An investigation was carried out by the Dutch Safety Board. It was found that the incident flight had been the first leg of a planned multi sector flight. Nearly all the passengers boarding at Rotterdam Airport were allocated seats at the rear of the cabin and seated themselves there as allocated. This action by the Operator’s Ground Handling Contractor at Rotterdam, Aviapartner, was intentional and had the objective of simplifying boarding at the next stop. However, this drastically uneven passenger distribution led to the aircraft centre of gravity being situated far behind the applicable aft limit.
The Investigation identified several factors as contributing to this circumstance, in particular the lack of awareness of the flight crew of the effect on aircraft centre of gravity of passenger cabin loading; the aircraft loading procedure actually used by the Operator; and the failure of both the Operator and the Ground Handling Company’s Quality Systems to identify and ensure rectification of systemically deficient processes. A check during the Investigation on 23 other Transavia multi sector passenger flights originating at Rotterdam before stopping at Maastrict-Aachen to take on more passengers found that none were actually loaded as stated on the load and trim sheet. The Investigation concluded that this provided confirmation of Transavia’s “failing quality system.”
The Investigation concluded that the Probable Cause of the event was the “attempted take -off with the centre of gravity well behind the applicable aft limit”
Contributing Factors were defined and allocated by the Investigation as follows:
Transavia Airlines Flight Operations:
- Lack of action by the cockpit crew members involved. The passenger distribution was recognised by the Purser as deviating from standard.
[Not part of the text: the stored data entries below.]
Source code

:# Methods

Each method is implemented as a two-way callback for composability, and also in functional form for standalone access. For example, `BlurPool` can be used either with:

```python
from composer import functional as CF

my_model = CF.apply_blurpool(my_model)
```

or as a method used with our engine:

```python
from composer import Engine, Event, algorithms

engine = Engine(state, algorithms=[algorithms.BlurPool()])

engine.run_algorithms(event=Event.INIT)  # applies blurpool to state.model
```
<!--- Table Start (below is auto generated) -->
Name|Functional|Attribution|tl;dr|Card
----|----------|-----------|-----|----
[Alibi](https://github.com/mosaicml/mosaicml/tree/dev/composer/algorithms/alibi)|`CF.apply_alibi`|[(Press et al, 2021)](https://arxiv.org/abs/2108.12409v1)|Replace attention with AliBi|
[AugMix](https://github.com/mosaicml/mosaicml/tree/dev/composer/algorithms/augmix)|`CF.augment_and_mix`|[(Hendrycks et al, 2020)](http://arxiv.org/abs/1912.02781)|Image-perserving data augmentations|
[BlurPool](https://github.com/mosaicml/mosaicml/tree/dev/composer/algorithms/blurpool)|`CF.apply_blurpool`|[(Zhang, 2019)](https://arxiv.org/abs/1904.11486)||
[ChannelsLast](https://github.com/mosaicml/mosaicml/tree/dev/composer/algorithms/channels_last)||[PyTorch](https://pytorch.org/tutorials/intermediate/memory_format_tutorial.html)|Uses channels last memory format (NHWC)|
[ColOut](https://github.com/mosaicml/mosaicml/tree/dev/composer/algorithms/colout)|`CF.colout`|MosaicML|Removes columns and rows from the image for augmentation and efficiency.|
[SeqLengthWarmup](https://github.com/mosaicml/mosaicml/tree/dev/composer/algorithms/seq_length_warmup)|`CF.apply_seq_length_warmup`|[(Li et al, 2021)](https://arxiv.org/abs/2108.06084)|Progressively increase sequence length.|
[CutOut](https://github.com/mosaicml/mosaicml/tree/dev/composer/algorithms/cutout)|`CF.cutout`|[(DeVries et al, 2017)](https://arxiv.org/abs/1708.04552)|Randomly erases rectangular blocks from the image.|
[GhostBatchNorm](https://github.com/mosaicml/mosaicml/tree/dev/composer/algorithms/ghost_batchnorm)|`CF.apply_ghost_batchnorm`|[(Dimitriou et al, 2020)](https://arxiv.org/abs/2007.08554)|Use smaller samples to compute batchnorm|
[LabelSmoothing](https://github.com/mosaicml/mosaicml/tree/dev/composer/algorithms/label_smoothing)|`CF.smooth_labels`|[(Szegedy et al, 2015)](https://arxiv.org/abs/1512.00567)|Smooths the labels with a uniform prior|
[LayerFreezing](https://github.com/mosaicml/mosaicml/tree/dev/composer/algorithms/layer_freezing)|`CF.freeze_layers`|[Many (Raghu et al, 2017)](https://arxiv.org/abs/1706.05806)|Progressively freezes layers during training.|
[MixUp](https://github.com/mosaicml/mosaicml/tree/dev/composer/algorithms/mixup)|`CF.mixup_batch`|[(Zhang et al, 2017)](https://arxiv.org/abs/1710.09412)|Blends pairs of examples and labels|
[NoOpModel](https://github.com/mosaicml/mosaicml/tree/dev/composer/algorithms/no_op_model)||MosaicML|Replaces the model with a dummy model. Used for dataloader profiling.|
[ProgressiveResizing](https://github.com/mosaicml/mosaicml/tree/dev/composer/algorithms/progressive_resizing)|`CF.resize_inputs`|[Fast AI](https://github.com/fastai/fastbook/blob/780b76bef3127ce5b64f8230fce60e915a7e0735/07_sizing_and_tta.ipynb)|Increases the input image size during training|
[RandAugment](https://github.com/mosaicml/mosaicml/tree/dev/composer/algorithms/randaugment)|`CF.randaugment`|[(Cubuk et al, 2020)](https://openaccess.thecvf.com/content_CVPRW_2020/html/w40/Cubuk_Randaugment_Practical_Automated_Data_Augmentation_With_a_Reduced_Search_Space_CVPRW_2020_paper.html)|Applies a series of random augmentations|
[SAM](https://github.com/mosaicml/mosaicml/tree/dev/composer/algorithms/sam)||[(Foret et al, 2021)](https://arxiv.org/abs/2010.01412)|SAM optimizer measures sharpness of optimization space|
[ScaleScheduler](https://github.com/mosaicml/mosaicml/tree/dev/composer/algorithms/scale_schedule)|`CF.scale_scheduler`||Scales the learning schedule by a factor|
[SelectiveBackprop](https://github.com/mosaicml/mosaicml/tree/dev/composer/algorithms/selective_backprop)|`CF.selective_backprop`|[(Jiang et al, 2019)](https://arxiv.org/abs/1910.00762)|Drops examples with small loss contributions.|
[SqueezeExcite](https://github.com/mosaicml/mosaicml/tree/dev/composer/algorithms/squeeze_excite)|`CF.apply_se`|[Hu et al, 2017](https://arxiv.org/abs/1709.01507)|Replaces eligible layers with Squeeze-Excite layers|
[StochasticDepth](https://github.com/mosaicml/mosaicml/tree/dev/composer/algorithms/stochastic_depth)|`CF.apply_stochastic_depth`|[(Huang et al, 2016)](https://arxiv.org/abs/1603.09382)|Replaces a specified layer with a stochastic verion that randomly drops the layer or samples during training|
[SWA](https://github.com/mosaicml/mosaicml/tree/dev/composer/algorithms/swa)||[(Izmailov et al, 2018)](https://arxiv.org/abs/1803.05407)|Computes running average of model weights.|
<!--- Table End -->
Her subsequent report to the flight crew did not result in any corrective action, despite the responsibility of the Captain to take all reasonable steps to ensure that the aircraft weight and balance is within limits.
- Lack of awareness from the flight crew concerned regarding the significant effect of passenger distribution on the centre of gravity of the aircraft.
Transavia Airlines Quality System:
- Inadequate response to audit results related to mass and balance and no evaluation of the effectiveness of the corrective actions.
- Inadequate occurrence reporting of passenger loading errors.
- Inadequate follow-up of the occurrence reports regarding passenger loading errors.
- Insufficient supervision over the seat assignments by ground handling companies.
- No assurance that Aviapartner was familiar with the ASM and was staffed by trained personnel who had sufficient knowledge of their responsibilities.
Aviapartner (Transavia contracted Handling Agent at Rotterdam)
- No training was given on the use of the passenger distribution table in the Airport Service Manual to its Passenger Services employees.
- Seat assignment was not according to the passenger distribution table in the Airport Service Manual.
The Final Report of the Investigation was published on 9 November 2006 and may be seen in full at SKYbrary bookshelf Tail strike during take-off, Boeing 737-800, registration PH-HZB, Rotterdam Airport, January 12th 2003. It contained Safety Recommendations as follows quoted verbatim:
Transavia is recommended to:
- Enhance its pilot’s awareness about the effect of passenger distribution on the centre of gravity of Boeing 737-800 aircraft, and
- Evaluate its quality system, in particular regarding the:
- supervision of contracted ground handling companies;
- results of audits, and the effectiveness of associated corrective actions;
- procedures about reporting safety-related occurrences.
Aviapartner is recommended to:
- Improve its quality system such that shortcomings regarding the dispatch of passengers become visible.
The Minister of Transport, Public Works and Water Management is recommended to:
- Orchestrate the draft of quality and safety regulations for ground handling companies by the European Aviation Safety Agency (European Aviation Safety Agency (EASA)).